* **PROBLEM**
Search term "align": copy each line of the data containing it.

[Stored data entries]
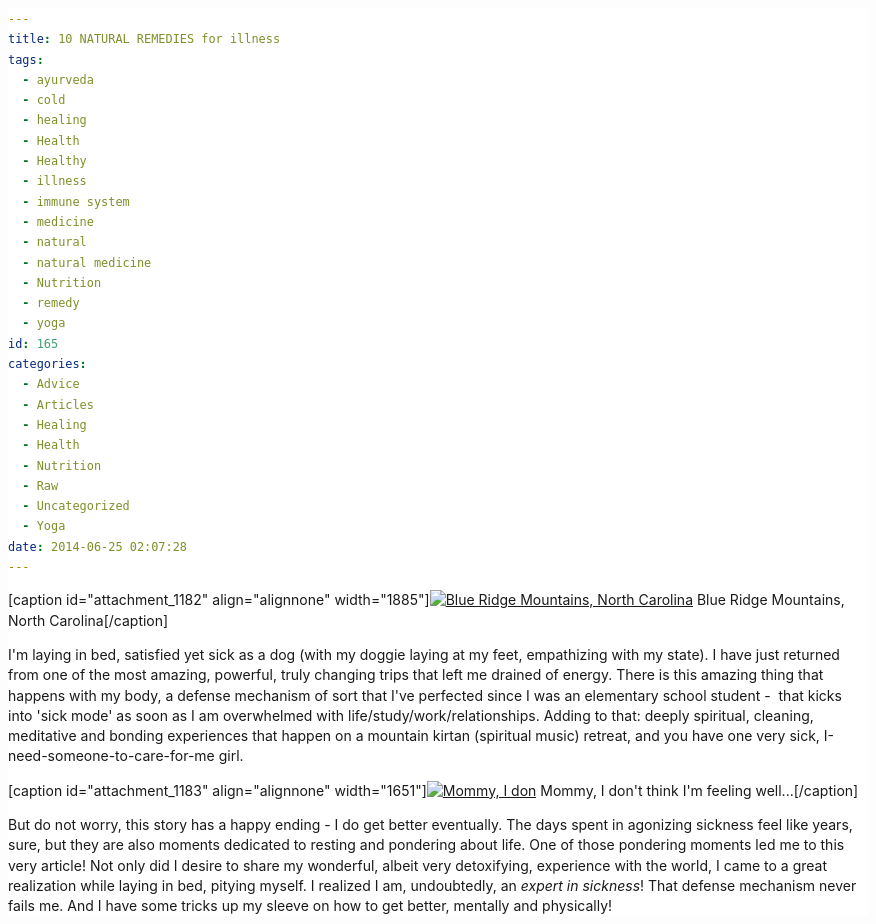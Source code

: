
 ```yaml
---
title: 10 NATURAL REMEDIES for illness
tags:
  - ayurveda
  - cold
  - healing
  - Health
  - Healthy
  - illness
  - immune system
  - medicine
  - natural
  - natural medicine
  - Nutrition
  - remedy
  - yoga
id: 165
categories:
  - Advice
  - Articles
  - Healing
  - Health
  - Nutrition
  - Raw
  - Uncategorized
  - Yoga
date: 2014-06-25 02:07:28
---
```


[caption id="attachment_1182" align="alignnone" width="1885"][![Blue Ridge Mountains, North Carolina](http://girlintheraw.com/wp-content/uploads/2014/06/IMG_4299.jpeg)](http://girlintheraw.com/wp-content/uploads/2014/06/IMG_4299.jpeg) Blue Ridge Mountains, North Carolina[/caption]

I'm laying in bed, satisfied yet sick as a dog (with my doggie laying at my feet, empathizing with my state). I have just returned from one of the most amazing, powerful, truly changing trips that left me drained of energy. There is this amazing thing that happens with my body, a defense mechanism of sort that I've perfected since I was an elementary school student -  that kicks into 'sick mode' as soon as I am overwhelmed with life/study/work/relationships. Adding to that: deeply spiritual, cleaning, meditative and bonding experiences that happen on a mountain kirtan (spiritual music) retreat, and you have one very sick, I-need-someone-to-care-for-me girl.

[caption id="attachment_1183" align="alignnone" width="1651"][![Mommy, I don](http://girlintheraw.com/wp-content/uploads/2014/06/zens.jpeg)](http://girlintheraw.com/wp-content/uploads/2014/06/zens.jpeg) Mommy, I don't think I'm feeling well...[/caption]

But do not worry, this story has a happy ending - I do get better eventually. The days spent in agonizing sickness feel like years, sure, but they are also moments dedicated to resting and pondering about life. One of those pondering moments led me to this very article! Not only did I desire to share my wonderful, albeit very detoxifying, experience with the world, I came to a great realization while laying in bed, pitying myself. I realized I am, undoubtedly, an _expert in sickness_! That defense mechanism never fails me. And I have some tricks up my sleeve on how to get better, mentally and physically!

---

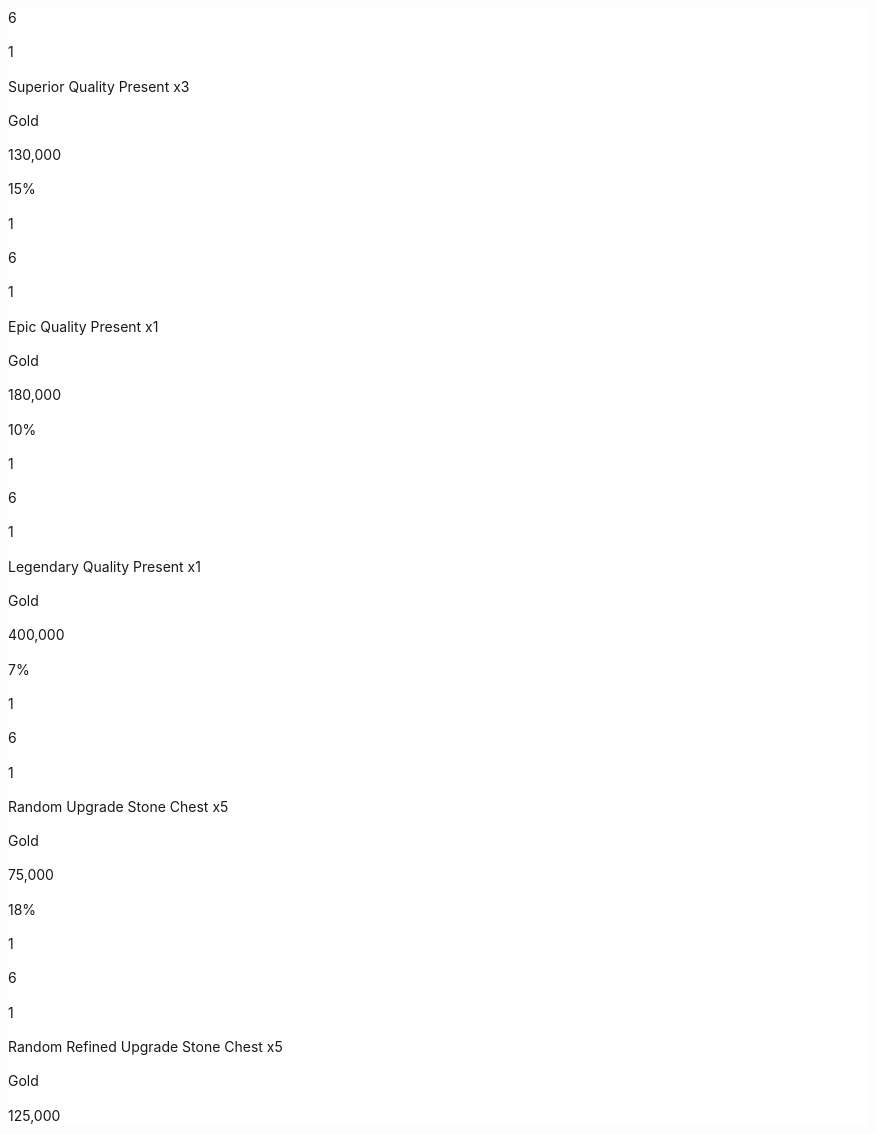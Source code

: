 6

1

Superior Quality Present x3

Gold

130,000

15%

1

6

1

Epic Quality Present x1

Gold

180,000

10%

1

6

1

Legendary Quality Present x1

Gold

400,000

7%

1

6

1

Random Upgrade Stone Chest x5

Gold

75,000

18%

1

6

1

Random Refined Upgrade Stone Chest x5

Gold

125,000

--

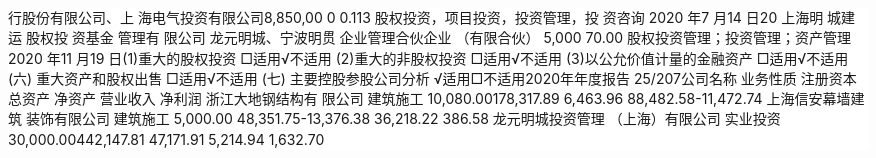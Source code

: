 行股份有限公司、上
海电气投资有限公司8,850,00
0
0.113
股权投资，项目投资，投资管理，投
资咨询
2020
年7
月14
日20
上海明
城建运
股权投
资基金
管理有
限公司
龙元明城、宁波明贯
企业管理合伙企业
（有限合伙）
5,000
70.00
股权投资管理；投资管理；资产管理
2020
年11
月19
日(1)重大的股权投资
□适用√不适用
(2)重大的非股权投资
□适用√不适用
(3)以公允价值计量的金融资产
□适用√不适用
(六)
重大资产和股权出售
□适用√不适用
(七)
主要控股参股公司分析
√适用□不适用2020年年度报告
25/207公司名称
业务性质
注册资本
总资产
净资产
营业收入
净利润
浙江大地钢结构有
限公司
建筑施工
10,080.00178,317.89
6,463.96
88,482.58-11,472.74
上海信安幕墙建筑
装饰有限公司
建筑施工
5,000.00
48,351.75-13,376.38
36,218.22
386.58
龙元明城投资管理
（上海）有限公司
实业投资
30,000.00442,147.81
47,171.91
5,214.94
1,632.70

* **PROBLEM SOLUTION**
[caption id="attachment_1182" align="alignnone" width="1885"][![Blue Ridge Mountains, North Carolina](http://girlintheraw.com/wp-content/uploads/2014/06/IMG_4299.jpeg)](http://girlintheraw.com/wp-content/uploads/2014/06/IMG_4299.jpeg) Blue Ridge Mountains, North Carolina[/caption]
[caption id="attachment_1183" align="alignnone" width="1651"][![Mommy, I don](http://girlintheraw.com/wp-content/uploads/2014/06/zens.jpeg)](http://girlintheraw.com/wp-content/uploads/2014/06/zens.jpeg) Mommy, I don't think I'm feeling well...[/caption]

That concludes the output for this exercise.